### Exercise description:
Copy out each line below verbatim, skipping any picture.

### Data for review:
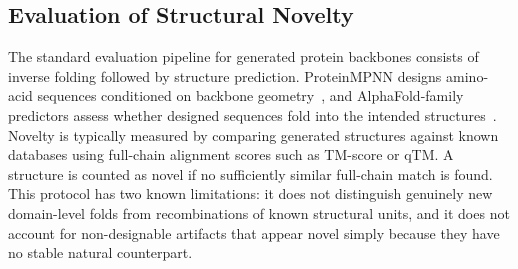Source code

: \documentclass[letterpaper]{article} %
\begin{document}



\subsection{Evaluation of Structural Novelty}

The standard evaluation pipeline for generated protein backbones consists of inverse folding followed by structure prediction. ProteinMPNN designs amino-acid sequences conditioned on backbone geometry~\cite{dauparas2022proteinmpnn}, and AlphaFold-family predictors assess whether designed sequences fold into the intended structures~\cite{jumper2021alphafold,abramson2024alphafold3}. Novelty is typically measured by comparing generated structures against known databases using full-chain alignment scores such as TM-score or qTM. A structure is counted as novel if no sufficiently similar full-chain match is found. This protocol has two known limitations: it does not distinguish genuinely new domain-level folds from recombinations of known structural units, and it does not account for non-designable artifacts that appear novel simply because they have no stable natural counterpart.
\end{document}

### Exercise output:
Source code

: \documentclass[letterpaper]{article} %
\begin{document}



\subsection{Evaluation of Structural Novelty}

The standard evaluation pipeline for generated protein backbones consists of inverse folding followed by structure prediction. ProteinMPNN designs amino-acid sequences conditioned on backbone geometry~\cite{dauparas2022proteinmpnn}, and AlphaFold-family predictors assess whether designed sequences fold into the intended structures~\cite{jumper2021alphafold,abramson2024alphafold3}. Novelty is typically measured by comparing generated structures against known databases using full-chain alignment scores such as TM-score or qTM. A structure is counted as novel if no sufficiently similar full-chain match is found. This protocol has two known limitations: it does not distinguish genuinely new domain-level folds from recombinations of known structural units, and it does not account for non-designable artifacts that appear novel simply because they have no stable natural counterpart.
\end{document}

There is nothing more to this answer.